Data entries
—————
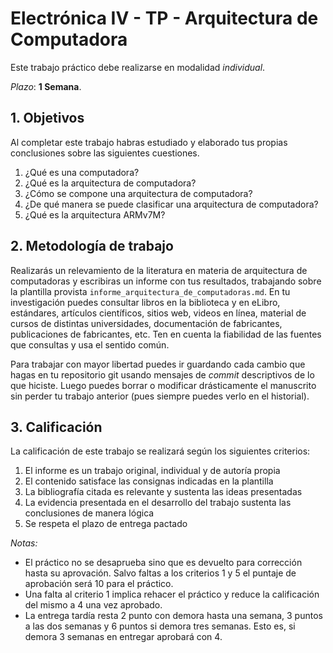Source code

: # Electrónica IV - TP - Arquitectura de Computadora

Este trabajo práctico debe realizarse en modalidad *individual*.

*Plazo*: **1 Semana**.

## 1. Objetivos

Al completar este trabajo habras estudiado y elaborado tus propias conclusiones sobre las siguientes cuestiones.

1. ¿Qué es una computadora?
2. ¿Qué es la arquitectura de computadora?
3. ¿Cómo se compone una arquitectura de computadora?
4. ¿De qué manera se puede clasificar una arquitectura de computadora?
5. ¿Qué es la arquitectura ARMv7M?

## 2. Metodología de trabajo

Realizarás un relevamiento de la literatura en materia de arquitectura de computadoras y escribiras un informe con tus resultados, trabajando sobre la plantilla provista `informe_arquitectura_de_computadoras.md`. En tu investigación puedes consultar libros en la biblioteca y en eLibro, estándares, artículos científicos, sitios web, videos en línea, material de cursos de distintas universidades, documentación de fabricantes, publicaciones de fabricantes, etc. Ten en cuenta la fiabilidad de las fuentes que consultas y usa el sentido común.

Para trabajar con mayor libertad puedes ir guardando cada cambio que hagas en tu repositorio git usando mensajes de *commit* descriptivos de lo que hiciste. Luego puedes borrar o modificar drásticamente el manuscrito sin perder tu trabajo anterior (pues siempre puedes verlo en el historial).

## 3. Calificación

La calificación de este trabajo se realizará según los siguientes criterios:

1. El informe es un trabajo original, individual y de autoría propia
2. El contenido satisface las consignas indicadas en la plantilla
3. La bibliografía citada es relevante y sustenta las ideas presentadas
4. La evidencia presentada en el desarrollo del trabajo sustenta las conclusiones de manera lógica
5. Se respeta el plazo de entrega pactado

*Notas:*

- El práctico no se desaprueba sino que es devuelto para corrección hasta su aprovación. Salvo faltas a los criterios 1 y 5 el puntaje de aprobación será 10 para el práctico.
- Una falta al criterio 1 implica rehacer el práctico y reduce la calificación del mismo a 4 una vez aprobado.
- La entrega tardía resta 2 punto con demora hasta una semana, 3 puntos a las dos semanas y 6 puntos si demora tres semanas. Esto es, si demora 3 semanas en entregar aprobará con 4.
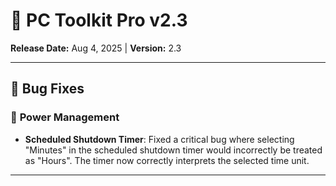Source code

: # 🚀 PC Toolkit Pro v2.3

**Release Date:** Aug 4, 2025 | **Version:** 2.3

---

## 🐛 Bug Fixes

### 🔧 **Power Management**

- **Scheduled Shutdown Timer**: Fixed a critical bug where selecting "Minutes" in the scheduled shutdown timer would incorrectly be treated as "Hours". The timer now correctly interprets the selected time unit.

---
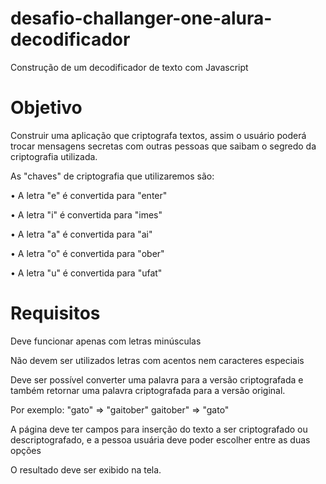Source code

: # desafio-challanger-one-alura-decodificador
Construção de um decodificador de texto com Javascript

# Objetivo
Construir uma aplicação que criptografa textos, assim o usuário poderá trocar mensagens secretas com outras pessoas que saibam o segredo da criptografia utilizada.

As "chaves" de criptografia que utilizaremos são:

 • A letra "e" é convertida para "enter"
 
 • A letra "i" é convertida para "imes"
 
 • A letra "a" é convertida para "ai"
 
 • A letra "o" é convertida para "ober"
 
 • A letra "u" é convertida para "ufat"
 
 # Requisitos
Deve funcionar apenas com letras minúsculas

Não devem ser utilizados letras com acentos nem caracteres especiais

Deve ser possível converter uma palavra para a versão criptografada e também retornar uma palavra criptografada para a versão original.

Por exemplo: "gato" => "gaitober" gaitober" => "gato"

A página deve ter campos para inserção do texto a ser criptografado ou descriptografado, e a pessoa usuária deve poder escolher entre as duas opções

O resultado deve ser exibido na tela.
 
 

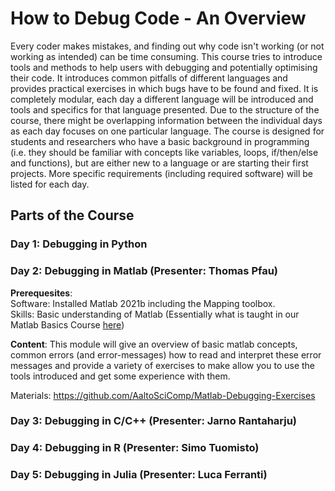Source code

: # How to Debug Code - An Overview

Every coder makes mistakes, and finding out why code isn't working (or not working as intended) can be time consuming. This course tries to introduce tools and methods to help users with debugging and potentially optimising their code. It introduces common pitfalls of different languages and provides practical exercises in which bugs have to be found and fixed. It is completely modular, each day a different language will be introduced and tools and specifics for that language presented. Due to the structure of the course, there might be overlapping information between the individual days as each day focuses on one particular language.
The course is designed for students and researchers who have a basic background in programming (i.e. they should be familiar with concepts like variables, loops, if/then/else and functions), but are either new to a language or are starting their first projects. More specific requirements (including required software) will be listed for each day. 

## Parts of the Course

### Day 1: Debugging in Python


### Day 2: Debugging in Matlab (Presenter: Thomas Pfau)

**Prerequesites**:  
Software: Installed Matlab 2021b including the Mapping toolbox.  
Skills: Basic understanding of Matlab (Essentially what is taught in our Matlab Basics Course [here](https://version.aalto.fi/gitlab/eglerean/matlabcourse/-/tree/master/AY20212022/MatlabBasics2021))

**Content**:
This module will give an overview of basic matlab concepts, common errors (and error-messages) how to read and interpret these error messages and provide a variety of exercises to make allow you to use the tools introduced and get some experience with them. 

Materials: https://github.com/AaltoSciComp/Matlab-Debugging-Exercises

### Day 3: Debugging in C/C++ (Presenter: Jarno Rantaharju)

### Day 4: Debugging in R (Presenter: Simo Tuomisto)

### Day 5: Debugging in Julia (Presenter: Luca Ferranti)
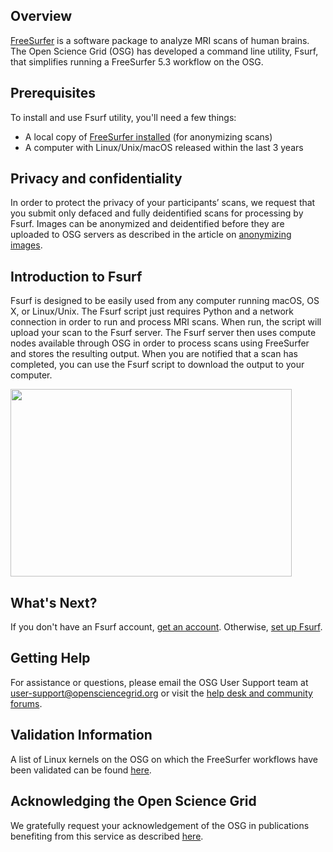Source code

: [title]: - "Introduction to Fsurf and FreeSurfer"



## Overview

[FreeSurfer](http://freesurfer.net/) is a software package to analyze MRI scans
of human brains. The Open Science Grid (OSG) has developed a command line
utility, Fsurf, that simplifies running a FreeSurfer 5.3 workflow on the OSG.  

## Prerequisites
To install and use Fsurf utility, you'll need a few things:

* A local copy of [FreeSurfer installed](http://http://freesurfer.net/fswiki/DownloadAndInstall) (for anonymizing scans)
* A computer with Linux/Unix/macOS released within the last 3 years

## Privacy and confidentiality
In order to protect the privacy of your participants’ scans, we request that you
submit only defaced and fully deidentified scans for processing by Fsurf. Images
can be anonymized and deidentified before they are uploaded to OSG servers as
described in the article on [anonymizing images](https://support.opensciencegrid.org/solution/articles/12000008493-anonymizing-images).

## Introduction to Fsurf

Fsurf is designed to be easily used from any computer running macOS, OS X, or Linux/Unix.  The Fsurf script just requires Python and a network connection in order to run and process MRI scans.  When run, the script will upload your scan to the Fsurf server.  The Fsurf server then uses compute nodes available through OSG in order to process scans using FreeSurfer and stores the resulting output.  When you are notified that a scan has completed, you can use the Fsurf script to download the output to your computer.

<img src="https://raw.githubusercontent.com/OSGConnect/connectbook/master/FsurfRemote/Figs/architecture_2.png" width="450px" height="300px" />

## What's Next?
If you don't have an Fsurf account, 
[get an account](https://support.opensciencegrid.org/solution/articles/12000008487-requesting-an-fsurf-account). 
Otherwise, [set up Fsurf](https://support.opensciencegrid.org/solution/articles/12000008488-set-up-fsurf-on-your-laptop). 

## Getting Help
For assistance or questions, please email the OSG User Support team  at
[user-support@opensciencegrid.org](mailto:user-support@opensciencegrid.org) or
visit the [help desk and community forums](http://support.opensciencegrid.org).

## Validation Information
A list of Linux kernels on the OSG on which the FreeSurfer workflows have been
validated can be found
[here](https://support.opensciencegrid.org/support/solutions/articles/12000008494-freesurfer-validation-on-the-osg-).


## Acknowledging the Open Science Grid
We gratefully request your acknowledgement of the OSG in publications benefiting from this service as described [here](https://support.opensciencegrid.org/support/solutions/articles/5000640421-acknowledging-the-open-science-grid).
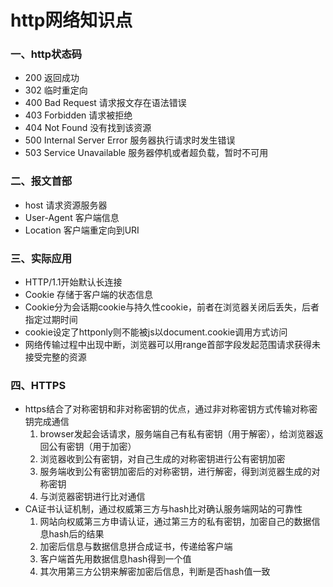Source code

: # http网络知识点

### 一、http状态码

- 200 返回成功
- 302 临时重定向 
- 400 Bad Request 请求报文存在语法错误
- 403 Forbidden 请求被拒绝
- 404 Not Found 没有找到该资源
- 500 Internal Server Error 服务器执行请求时发生错误
- 503 Service Unavailable 服务器停机或者超负载，暂时不可用

### 二、报文首部

- host 请求资源服务器
- User-Agent  客户端信息
- Location 客户端重定向到URI

### 三、实际应用

- HTTP/1.1开始默认长连接
- Cookie 存储于客户端的状态信息
- Cookie分为会话期cookie与持久性cookie，前者在浏览器关闭后丢失，后者指定过期时间
- cookie设定了httponly则不能被js以document.cookie调用方式访问
- 网络传输过程中出现中断，浏览器可以用range首部字段发起范围请求获得未接受完整的资源

### 四、HTTPS

- https结合了对称密钥和非对称密钥的优点，通过非对称密钥方式传输对称密钥完成通信
  1. browser发起会话请求，服务端自己有私有密钥（用于解密），给浏览器返回公有密钥（用于加密）
  2. 浏览器收到公有密钥，对自己生成的对称密钥进行公有密钥加密
  3. 服务端收到公有密钥加密后的对称密钥，进行解密，得到浏览器生成的对称密钥
  4. 与浏览器密钥进行比对通信
- CA证书认证机制，通过权威第三方与hash比对确认服务端网站的可靠性
  1. 网站向权威第三方申请认证，通过第三方的私有密钥，加密自己的数据信息hash后的结果
  2. 加密后信息与数据信息拼合成证书，传递给客户端
  3. 客户端首先用数据信息hash得到一个值
  4. 其次用第三方公钥来解密加密后信息，判断是否hash值一致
—————
What to produce:
Match on "order": copy every line in the records that has it.

Reply to the task:
In order to protect the privacy of your participants’ scans, we request that you
Fsurf is designed to be easily used from any computer running macOS, OS X, or Linux/Unix.  The Fsurf script just requires Python and a network connection in order to run and process MRI scans.  When run, the script will upload your scan to the Fsurf server.  The Fsurf server then uses compute nodes available through OSG in order to process scans using FreeSurfer and stores the resulting output.  When you are notified that a scan has completed, you can use the Fsurf script to download the output to your computer.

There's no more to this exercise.